# Exercise
Although the data below contains pictures, output only the lines between those holding "Source code" and "[ ] OAuth to Web Panel via Discord", inclusive, exactly and without those pictures.

# Data for analysis
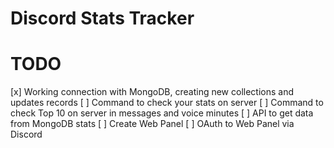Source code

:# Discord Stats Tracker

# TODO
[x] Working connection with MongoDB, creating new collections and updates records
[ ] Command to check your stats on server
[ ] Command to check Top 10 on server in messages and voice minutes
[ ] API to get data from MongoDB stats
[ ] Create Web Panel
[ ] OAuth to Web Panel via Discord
--
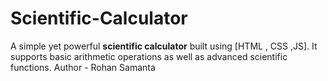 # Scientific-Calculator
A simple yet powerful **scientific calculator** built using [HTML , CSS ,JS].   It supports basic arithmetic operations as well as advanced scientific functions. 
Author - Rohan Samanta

# Written answer
Source code

:# Discord Stats Tracker

# TODO
[x] Working connection with MongoDB, creating new collections and updates records
[ ] Command to check your stats on server
[ ] Command to check Top 10 on server in messages and voice minutes
[ ] API to get data from MongoDB stats
[ ] Create Web Panel
[ ] OAuth to Web Panel via Discord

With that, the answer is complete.